とはいえ、7月31日にはこの守備隊が、兵士の訓練動画という形で沈黙を破った。動画では兵士が広東語(香港の公用語)で「何があっても自分の責任だぞ」と叫んだり、香港警察がデモ制止に使う決まり文句「停止衝撃否則使用武力(突入を止めろ、さもなくば武力を使うぞ)」が書かれた赤い警告旗を掲げて行進したりしている。

これは中国側からの「警告」と、広くとらえられた。中国政府からは「火遊びをすれば大やけどをする」、「(中国の)抑制的な姿勢を弱さと勘違いすべきではない」といった発言も出ている。

しかし、中国が軍事介入をした場合、国内的にも国際的にも政治的リスクがあまりに大きく、しかも事態を悪化させるだけというのが、ニ氏の見方だ。

「軍事介入は圧倒的なものでない限り、ますます抵抗を呼ぶことになる」とニ氏は話す。

2. 中国は政治的に介入できるか?

議論の分かれるところだが、すでに中国は何度も香港に政治介入をしており、それが最近の抗議行動につながっていると見ることができる。

香港の立法会(議会)は中国寄りだ。
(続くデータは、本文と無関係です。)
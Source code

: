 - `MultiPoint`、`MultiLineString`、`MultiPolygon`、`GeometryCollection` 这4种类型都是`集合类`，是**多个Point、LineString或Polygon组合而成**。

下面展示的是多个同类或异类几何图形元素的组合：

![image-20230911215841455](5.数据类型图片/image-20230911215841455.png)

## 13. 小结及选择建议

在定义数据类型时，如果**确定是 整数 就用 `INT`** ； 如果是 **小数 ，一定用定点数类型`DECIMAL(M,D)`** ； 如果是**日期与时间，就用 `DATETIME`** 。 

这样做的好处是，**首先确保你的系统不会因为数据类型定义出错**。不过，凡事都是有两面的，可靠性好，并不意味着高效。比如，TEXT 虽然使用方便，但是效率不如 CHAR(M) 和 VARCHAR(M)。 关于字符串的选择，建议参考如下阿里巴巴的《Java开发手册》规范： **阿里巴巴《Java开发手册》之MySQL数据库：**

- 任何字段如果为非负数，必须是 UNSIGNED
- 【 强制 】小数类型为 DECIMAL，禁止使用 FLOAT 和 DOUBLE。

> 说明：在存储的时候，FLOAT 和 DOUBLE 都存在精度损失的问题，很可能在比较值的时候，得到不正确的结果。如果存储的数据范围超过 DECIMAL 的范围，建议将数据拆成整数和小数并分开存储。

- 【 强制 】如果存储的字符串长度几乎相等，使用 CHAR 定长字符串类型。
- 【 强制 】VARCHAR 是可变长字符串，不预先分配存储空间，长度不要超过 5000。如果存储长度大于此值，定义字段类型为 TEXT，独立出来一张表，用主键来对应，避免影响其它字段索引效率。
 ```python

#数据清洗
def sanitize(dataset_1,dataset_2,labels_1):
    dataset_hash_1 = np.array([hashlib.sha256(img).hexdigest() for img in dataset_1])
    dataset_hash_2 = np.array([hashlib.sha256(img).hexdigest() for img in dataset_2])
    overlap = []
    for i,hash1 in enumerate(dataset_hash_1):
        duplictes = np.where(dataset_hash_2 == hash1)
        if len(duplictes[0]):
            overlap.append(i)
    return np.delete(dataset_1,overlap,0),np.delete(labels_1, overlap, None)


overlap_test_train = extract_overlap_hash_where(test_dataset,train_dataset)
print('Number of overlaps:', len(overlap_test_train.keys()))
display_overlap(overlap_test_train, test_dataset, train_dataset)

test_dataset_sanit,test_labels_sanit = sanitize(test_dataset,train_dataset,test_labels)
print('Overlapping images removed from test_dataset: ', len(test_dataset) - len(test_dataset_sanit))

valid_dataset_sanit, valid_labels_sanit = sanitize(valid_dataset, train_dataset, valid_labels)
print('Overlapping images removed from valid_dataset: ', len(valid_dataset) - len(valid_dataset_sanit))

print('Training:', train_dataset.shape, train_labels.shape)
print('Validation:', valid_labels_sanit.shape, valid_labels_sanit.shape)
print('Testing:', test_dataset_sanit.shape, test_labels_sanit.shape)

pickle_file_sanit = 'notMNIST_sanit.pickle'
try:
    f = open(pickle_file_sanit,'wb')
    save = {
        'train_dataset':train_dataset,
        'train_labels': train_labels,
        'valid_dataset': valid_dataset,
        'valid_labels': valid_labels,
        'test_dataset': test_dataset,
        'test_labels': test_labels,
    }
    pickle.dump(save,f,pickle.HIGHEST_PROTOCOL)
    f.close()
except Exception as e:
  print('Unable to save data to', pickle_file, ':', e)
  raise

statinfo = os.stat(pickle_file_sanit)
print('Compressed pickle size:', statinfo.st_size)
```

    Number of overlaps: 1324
2017年には大規模な抗議デモにもかかわらず、ひとつの法律を成立させた。香港トップの行政長官に立候補する人は、親中国のメンバーが多数を占める委員会であらかじめ承認される必要がある、という内容だった。

さらに、当選した行政長官は中国政府の承認を得なければならず、その後に閣僚を選出できるとされた。

2017年の選挙で当選した現職の林鄭月娥(キャリー・ラム)行政長官は、「逃亡犯条例」改定案を立法会に提案。今回の長期にわたる抗議デモを引き起こした。

香港科技大学のディクソン・ミン・シン教授は、中国政府は「林鄭月娥氏の辞任を断固として認めなかったり、(同氏が)改定案を取り下げるのを拒んだり、あらゆる方法で力を誇示してきた」と分析する。

「中国政府は、世論が(林鄭氏の)辞任に追い込むことなどできないと示したいから、辞任を認めないだろう」(同教授)

仮に林鄭氏が辞めることになっても、中国政府が支持する人が後任になることは間違いない。